Due Friday, April 27, 2018, at 10pm

In this lab you’ll begin the Tiny Search Engine (TSE) by coding the Crawler according to the Crawler Requirements Spec and the Crawler Design Spec.

Preparation

  1. Fork a copy of our TSE starter kit to make a new project in your Gitlab account; see instructions in the README there. Ensure the repo is Private. Give “Master” access to Professor Palmer (ccpalmer) and to head grader Haider Syed ( he may have two ids in Gitlab, use the one with “@h”).

  2. Clone the new project to a Git repository on your CS Unix account; again, see instructions in your fork’s README.

  3. Edit the README.md file to remove the git instructions; a suggested template is at the bottom of the file. Include your name!

  4. In the terminal, copy your Lab 3 sources (just counters.[ch] set.[ch] hashtable.[ch]) to the libcs50 subdirectory in your brand-new repository; try make in that directory to ensure everything works.

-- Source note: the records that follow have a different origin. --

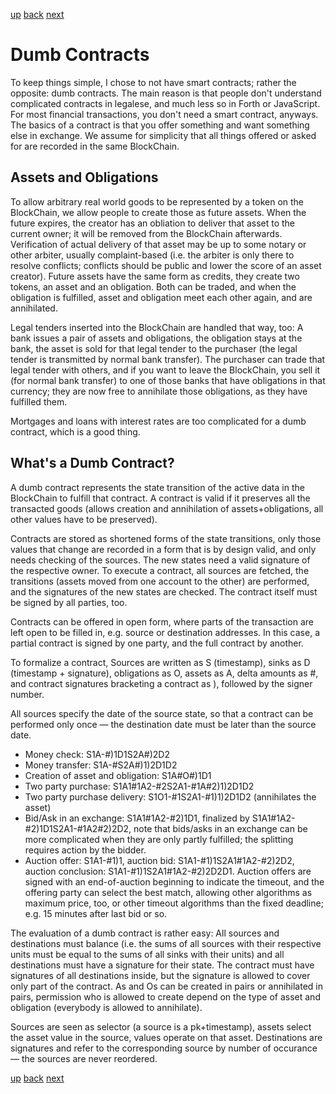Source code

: [up](squid.md) [back](squid-fed.md) [next](squid-literature.md)

# Dumb Contracts

To keep things simple, I chose to not have smart contracts; rather the
opposite: dumb contracts.  The main reason is that people don't understand
complicated contracts in legalese, and much less so in Forth or JavaScript.
For most financial transactions, you don't need a smart contract, anyways.
The basics of a contract is that you offer something and want something else
in exchange.  We assume for simplicity that all things offered or asked for
are recorded in the same BlockChain.

## Assets and Obligations

To allow arbitrary real world goods to be represented by a token on the
BlockChain, we allow people to create those as future assets.  When the future
expires, the creator has an obliation to deliver that asset to the current
owner; it will be removed from the BlockChain afterwards.  Verification of
actual delivery of that asset may be up to some notary or other arbiter,
usually complaint-based (i.e. the arbiter is only there to resolve conflicts;
conflicts should be public and lower the score of an asset creator).  Future
assets have the same form as credits, they create two tokens, an asset and an
obligation.  Both can be traded, and when the obligation is fulfilled, asset
and obligation meet each other again, and are annihilated.

Legal tenders inserted into the BlockChain are handled that way, too: A bank
issues a pair of assets and obligations, the obligation stays at the bank, the
asset is sold for that legal tender to the purchaser (the legal tender is
transmitted by normal bank transfer).  The purchaser can trade that legal
tender with others, and if you want to leave the BlockChain, you sell it (for
normal bank transfer) to one of those banks that have obligations in that
currency; they are now free to annihilate those obligations, as they have
fulfilled them.

Mortgages and loans with interest rates are too complicated for a dumb
contract, which is a good thing.

## What's a Dumb Contract?

A dumb contract represents the state transition of the active data in the
BlockChain to fulfill that contract.  A contract is valid if it preserves all
the transacted goods (allows creation and annihilation of assets+obligations,
all other values have to be preserved).

Contracts are stored as shortened forms of the state transitions, only those
values that change are recorded in a form that is by design valid, and only
needs checking of the sources.  The new states need a valid signature of the
respective owner.  To execute a contract, all sources are fetched, the
transitions (assets moved from one account to the other) are performed, and
the signatures of the new states are checked.  The contract itself must be
signed by all parties, too.

Contracts can be offered in open form, where parts of the transaction are left
open to be filled in, e.g. source or destination addresses.  In this case, a
partial contract is signed by one party, and the full contract by another.

To formalize a contract, Sources are written as S (timestamp), sinks as D
(timestamp + signature), obligations as O, assets as A, delta amounts as #,
and contract signatures bracketing a contract as ), followed by the signer
number.

All sources specify the date of the source state, so that a contract can be
performed only once — the destination date must be later than the source date.

+ Money check: S1A-#)1D1S2A#)2D2
+ Money transfer: S1A-#S2A#)1)2D1D2
+ Creation of asset and obligation: S1A#O#)1D1
+ Two party purchase: S1A1#1A2-#2S2A1-#1A#2)1)2D1D2
+ Two party purchase delivery: S1O1-#1S2A1-#1)1)2D1D2 (annihilates the asset)
+ Bid/Ask in an exchange: S1A1#1A2-#2)1D1, finalized by
  S1A1#1A2-#2)1D1S2A1-#1A2#2)2D2, note that bids/asks in an exchange can be
  more complicated when they are only partly fulfilled; the splitting requires
  action by the bidder.
+ Auction offer: S1A1-#1)1, auction bid: S1A1-#1)1S2A1#1A2-#2)2D2, auction
  conclusion: S1A1-#1)1S2A1#1A2-#2)2D2D1. Auction offers are signed with
  an end-of-auction beginning to indicate the timeout, and the offering party
  can select the best match, allowing other algorithms as maximum price, too,
  or other timeout algorithms than the fixed deadline; e.g. 15 minutes after
  last bid or so.

The evaluation of a dumb contract is rather easy: All sources and destinations
must balance (i.e. the sums of all sources with their respective units must be
equal to the sums of all sinks with their units) and all destinations must
have a signature for their state.  The contract must have signatures of all
destinations inside, but the signature is allowed to cover only part of the
contract.  As and Os can be created in pairs or annihilated in pairs,
permission who is allowed to create depend on the type of asset and obligation
(everybody is allowed to annihilate).

Sources are seen as selector (a source is a pk+timestamp), assets select the
asset value in the source, values operate on that asset.  Destinations are
signatures and refer to the corresponding source by number of occurance — the
sources are never reordered.

[up](squid.md) [back](squid-fed.md) [next](squid-literature.md)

  5. git add libcs50/*.[ch]; git commit -a; git push.

  6. Visit your repo on Gitlab and you should see the updated README and your new source files. Double-check the visibility of your repo to ensure it is Private.

Assignment

Write the crawler, first sub-system of the Tiny Search Engine. Please follow the CS50 coding style guidelines, the Crawler Requirements Spec, and the Crawler Design Spec.

  1. Create a subdirectory crawler.

  2. In that directory, write a program crawler that implements the Requirements Spec, leveraging your data structures. Please take special care that your crawler does not explore URLs that are not ‘internal’ according to IsInternalURL().

  3. In that directory, write a Makefile so you can build everything from the top-level directory by simply typing make, and clean up everything by typing make clean. To build crawler you will need to add -lcurl to include the libcurl library.

  4. In that directory, write a README.md file to provide any special information about how to compile or use your crawler. This file is likely to be short. You must use Markdown; see below.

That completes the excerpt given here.